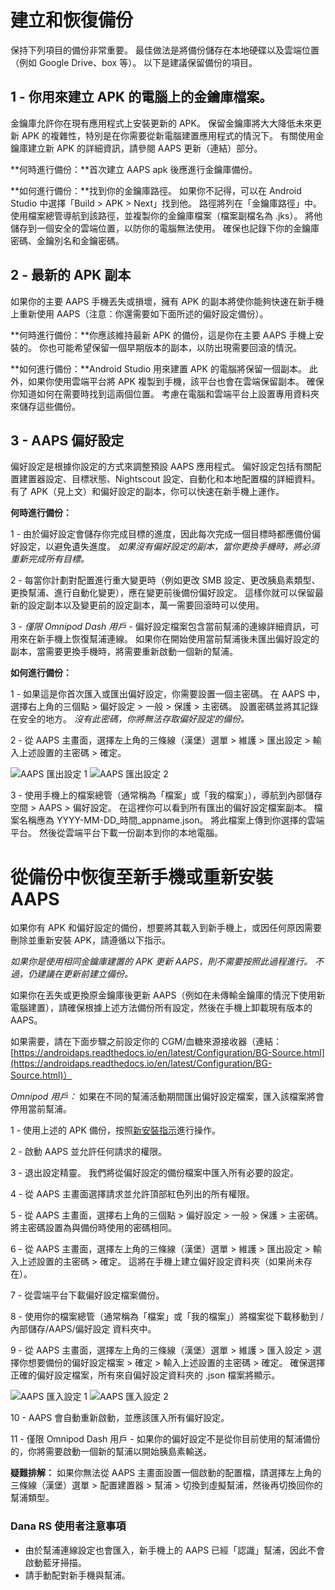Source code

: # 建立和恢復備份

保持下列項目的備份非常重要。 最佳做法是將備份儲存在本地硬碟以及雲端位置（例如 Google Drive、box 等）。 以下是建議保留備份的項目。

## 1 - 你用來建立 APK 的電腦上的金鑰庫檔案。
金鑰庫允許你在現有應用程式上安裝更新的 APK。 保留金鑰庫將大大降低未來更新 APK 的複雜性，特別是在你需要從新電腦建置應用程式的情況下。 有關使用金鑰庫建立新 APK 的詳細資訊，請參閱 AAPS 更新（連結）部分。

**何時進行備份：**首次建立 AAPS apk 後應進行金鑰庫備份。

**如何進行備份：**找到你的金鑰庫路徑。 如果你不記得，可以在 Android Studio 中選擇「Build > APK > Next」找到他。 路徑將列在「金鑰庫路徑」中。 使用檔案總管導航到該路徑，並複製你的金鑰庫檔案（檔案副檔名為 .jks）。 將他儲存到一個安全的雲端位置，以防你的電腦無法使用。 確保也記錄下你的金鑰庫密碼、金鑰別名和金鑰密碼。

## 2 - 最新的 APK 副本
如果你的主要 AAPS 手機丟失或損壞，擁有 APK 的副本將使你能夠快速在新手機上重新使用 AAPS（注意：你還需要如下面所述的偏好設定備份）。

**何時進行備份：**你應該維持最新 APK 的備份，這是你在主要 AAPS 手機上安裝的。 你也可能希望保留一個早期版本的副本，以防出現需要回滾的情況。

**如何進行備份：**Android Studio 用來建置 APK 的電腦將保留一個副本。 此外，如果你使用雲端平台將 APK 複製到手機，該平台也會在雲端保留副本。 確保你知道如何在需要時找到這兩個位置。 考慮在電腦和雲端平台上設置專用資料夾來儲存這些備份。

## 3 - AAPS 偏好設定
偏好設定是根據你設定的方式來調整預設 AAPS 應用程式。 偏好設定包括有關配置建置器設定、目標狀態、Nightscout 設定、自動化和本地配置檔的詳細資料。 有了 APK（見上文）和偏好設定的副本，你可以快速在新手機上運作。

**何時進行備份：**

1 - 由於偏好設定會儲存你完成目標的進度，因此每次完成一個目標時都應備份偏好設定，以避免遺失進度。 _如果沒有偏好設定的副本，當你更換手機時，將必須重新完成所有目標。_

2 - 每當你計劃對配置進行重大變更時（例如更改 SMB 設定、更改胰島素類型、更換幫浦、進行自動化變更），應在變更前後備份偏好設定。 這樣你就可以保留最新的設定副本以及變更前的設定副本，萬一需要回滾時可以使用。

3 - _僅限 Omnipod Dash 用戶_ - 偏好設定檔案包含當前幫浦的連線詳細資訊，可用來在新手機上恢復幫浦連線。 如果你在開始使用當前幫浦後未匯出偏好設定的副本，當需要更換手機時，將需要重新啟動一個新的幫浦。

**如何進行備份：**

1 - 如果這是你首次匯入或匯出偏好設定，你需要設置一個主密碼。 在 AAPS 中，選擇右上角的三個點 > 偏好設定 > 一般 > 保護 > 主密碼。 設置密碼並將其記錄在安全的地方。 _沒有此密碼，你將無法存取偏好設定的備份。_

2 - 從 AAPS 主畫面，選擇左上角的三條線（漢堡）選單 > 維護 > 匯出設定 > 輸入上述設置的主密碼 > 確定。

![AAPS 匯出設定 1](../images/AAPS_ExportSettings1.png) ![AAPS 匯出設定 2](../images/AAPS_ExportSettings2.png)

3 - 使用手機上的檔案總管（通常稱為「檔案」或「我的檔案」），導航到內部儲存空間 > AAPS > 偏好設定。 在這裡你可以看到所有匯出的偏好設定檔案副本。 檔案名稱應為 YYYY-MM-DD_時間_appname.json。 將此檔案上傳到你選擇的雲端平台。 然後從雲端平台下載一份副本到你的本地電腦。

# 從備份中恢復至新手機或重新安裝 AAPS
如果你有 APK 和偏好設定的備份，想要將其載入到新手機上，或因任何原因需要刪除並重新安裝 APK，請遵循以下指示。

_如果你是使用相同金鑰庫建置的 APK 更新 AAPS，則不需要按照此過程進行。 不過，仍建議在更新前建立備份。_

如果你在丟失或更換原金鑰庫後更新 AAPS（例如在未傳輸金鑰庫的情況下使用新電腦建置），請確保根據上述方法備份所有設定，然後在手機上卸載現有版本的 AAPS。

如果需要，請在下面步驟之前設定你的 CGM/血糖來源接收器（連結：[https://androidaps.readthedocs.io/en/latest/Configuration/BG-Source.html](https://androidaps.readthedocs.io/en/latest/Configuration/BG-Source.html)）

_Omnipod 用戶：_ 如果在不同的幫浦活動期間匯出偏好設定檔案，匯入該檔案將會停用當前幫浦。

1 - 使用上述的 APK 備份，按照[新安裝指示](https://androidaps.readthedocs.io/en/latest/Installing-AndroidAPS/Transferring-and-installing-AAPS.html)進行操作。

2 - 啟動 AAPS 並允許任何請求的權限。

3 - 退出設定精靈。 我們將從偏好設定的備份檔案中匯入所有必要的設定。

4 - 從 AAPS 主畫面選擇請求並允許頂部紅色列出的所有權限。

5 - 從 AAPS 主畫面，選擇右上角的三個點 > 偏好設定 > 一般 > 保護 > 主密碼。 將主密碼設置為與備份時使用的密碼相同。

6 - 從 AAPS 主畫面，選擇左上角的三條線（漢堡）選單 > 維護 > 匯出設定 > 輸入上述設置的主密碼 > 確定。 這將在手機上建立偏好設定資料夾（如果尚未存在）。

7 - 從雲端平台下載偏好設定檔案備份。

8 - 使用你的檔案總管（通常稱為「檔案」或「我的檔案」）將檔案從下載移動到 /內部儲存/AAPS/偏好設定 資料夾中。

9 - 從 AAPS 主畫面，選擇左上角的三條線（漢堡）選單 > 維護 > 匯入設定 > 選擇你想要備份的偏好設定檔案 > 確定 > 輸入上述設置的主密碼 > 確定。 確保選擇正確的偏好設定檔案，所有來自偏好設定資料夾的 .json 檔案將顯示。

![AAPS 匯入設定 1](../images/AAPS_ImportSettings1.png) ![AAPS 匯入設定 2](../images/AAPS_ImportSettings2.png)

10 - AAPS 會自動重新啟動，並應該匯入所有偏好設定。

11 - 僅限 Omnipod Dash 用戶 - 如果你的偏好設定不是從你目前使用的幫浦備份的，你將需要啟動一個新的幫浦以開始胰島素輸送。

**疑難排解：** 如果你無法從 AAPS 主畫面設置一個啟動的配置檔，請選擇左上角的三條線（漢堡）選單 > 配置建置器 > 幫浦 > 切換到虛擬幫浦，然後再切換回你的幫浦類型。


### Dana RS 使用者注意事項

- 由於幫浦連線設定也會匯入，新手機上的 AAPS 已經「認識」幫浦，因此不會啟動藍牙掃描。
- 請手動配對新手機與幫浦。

——————

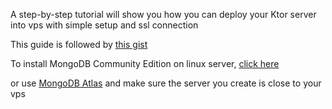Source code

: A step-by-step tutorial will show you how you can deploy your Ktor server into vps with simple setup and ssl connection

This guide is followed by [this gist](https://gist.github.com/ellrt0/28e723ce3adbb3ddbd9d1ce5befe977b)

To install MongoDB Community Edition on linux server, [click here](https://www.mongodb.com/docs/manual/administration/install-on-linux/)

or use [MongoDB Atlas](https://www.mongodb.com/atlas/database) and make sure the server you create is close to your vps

——————

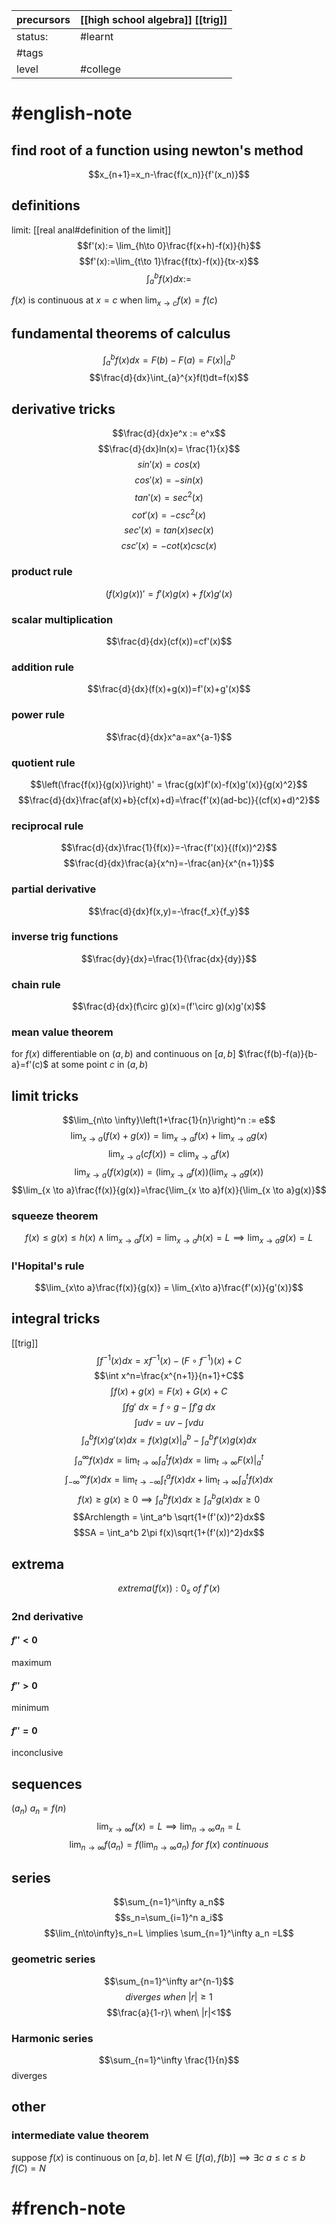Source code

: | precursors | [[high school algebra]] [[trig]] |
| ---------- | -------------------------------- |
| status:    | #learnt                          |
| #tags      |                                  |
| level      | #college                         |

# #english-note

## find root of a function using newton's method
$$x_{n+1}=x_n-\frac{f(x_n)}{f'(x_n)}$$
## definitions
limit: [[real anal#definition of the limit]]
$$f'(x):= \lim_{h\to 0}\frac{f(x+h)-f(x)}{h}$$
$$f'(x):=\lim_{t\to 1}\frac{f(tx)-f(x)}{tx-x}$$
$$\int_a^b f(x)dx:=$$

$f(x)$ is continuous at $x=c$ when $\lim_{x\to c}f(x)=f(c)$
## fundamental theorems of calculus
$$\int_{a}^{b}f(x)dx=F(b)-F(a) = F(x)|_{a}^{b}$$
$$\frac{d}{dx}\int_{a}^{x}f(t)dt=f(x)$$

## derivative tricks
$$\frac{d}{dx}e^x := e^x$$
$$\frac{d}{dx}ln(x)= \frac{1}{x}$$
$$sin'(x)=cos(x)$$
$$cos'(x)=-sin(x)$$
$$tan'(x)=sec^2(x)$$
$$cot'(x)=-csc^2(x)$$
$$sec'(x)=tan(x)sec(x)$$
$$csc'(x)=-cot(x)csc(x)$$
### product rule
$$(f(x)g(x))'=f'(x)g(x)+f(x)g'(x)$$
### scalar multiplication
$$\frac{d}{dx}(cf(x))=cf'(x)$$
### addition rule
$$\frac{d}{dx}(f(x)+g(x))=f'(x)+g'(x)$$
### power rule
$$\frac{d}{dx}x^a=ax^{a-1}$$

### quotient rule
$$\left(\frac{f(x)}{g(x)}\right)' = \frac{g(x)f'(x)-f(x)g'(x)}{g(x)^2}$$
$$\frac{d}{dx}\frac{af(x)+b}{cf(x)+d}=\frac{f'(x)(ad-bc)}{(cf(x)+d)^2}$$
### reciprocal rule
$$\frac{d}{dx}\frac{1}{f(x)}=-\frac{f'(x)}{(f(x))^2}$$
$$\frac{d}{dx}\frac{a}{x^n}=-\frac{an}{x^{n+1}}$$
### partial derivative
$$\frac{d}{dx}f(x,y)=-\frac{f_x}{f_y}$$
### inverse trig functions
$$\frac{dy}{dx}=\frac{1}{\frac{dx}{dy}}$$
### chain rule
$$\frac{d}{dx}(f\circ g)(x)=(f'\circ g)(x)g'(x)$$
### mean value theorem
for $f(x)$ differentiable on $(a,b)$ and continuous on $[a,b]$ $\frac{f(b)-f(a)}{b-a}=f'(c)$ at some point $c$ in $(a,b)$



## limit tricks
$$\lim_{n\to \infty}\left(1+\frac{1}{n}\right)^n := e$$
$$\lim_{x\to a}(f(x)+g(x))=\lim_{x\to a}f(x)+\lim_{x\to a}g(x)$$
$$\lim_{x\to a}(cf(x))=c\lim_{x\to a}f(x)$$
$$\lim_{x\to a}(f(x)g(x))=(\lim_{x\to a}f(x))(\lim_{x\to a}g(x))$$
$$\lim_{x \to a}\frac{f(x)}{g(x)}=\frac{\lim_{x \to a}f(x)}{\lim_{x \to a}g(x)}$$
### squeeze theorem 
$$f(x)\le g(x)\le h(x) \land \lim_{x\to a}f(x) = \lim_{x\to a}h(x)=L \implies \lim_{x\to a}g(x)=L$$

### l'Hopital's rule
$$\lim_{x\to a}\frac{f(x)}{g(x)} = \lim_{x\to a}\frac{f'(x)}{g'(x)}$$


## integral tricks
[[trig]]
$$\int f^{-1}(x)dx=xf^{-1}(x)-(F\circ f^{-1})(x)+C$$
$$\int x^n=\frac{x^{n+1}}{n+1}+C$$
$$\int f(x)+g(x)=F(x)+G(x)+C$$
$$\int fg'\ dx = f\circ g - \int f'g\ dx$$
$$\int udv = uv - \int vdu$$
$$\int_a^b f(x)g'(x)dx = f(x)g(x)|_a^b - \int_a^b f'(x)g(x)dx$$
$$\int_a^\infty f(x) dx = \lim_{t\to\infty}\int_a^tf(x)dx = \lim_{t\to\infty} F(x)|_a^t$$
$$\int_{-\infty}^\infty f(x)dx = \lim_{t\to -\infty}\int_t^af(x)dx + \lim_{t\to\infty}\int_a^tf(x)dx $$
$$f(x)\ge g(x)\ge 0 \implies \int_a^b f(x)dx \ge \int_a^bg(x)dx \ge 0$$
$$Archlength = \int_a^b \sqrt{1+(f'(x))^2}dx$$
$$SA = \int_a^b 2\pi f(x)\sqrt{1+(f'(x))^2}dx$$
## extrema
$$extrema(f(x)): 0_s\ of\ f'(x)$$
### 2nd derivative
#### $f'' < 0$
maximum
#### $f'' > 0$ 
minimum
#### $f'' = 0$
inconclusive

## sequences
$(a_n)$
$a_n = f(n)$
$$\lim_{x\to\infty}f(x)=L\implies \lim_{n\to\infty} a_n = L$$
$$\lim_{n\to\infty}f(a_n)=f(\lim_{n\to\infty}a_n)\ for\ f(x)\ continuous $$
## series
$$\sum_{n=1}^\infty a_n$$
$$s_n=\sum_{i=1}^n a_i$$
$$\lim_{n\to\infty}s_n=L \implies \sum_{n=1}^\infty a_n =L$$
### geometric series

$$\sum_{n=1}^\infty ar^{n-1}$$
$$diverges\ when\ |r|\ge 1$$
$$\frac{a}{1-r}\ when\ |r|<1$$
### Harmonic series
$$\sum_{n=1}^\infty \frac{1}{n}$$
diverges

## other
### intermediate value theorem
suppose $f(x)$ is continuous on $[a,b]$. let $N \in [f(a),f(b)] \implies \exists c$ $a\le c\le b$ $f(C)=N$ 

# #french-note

——————

EXERCISE DESCRIPTION.
The answer is the run of lines above from the line containing "11 - 僅限 Omnipod" through the line containing "- 請手動配對新手機與幫浦。", copied exactly and alone.

FINISHED TASK.
11 - 僅限 Omnipod Dash 用戶 - 如果你的偏好設定不是從你目前使用的幫浦備份的，你將需要啟動一個新的幫浦以開始胰島素輸送。

**疑難排解：** 如果你無法從 AAPS 主畫面設置一個啟動的配置檔，請選擇左上角的三條線（漢堡）選單 > 配置建置器 > 幫浦 > 切換到虛擬幫浦，然後再切換回你的幫浦類型。


### Dana RS 使用者注意事項

- 由於幫浦連線設定也會匯入，新手機上的 AAPS 已經「認識」幫浦，因此不會啟動藍牙掃描。
- 請手動配對新手機與幫浦。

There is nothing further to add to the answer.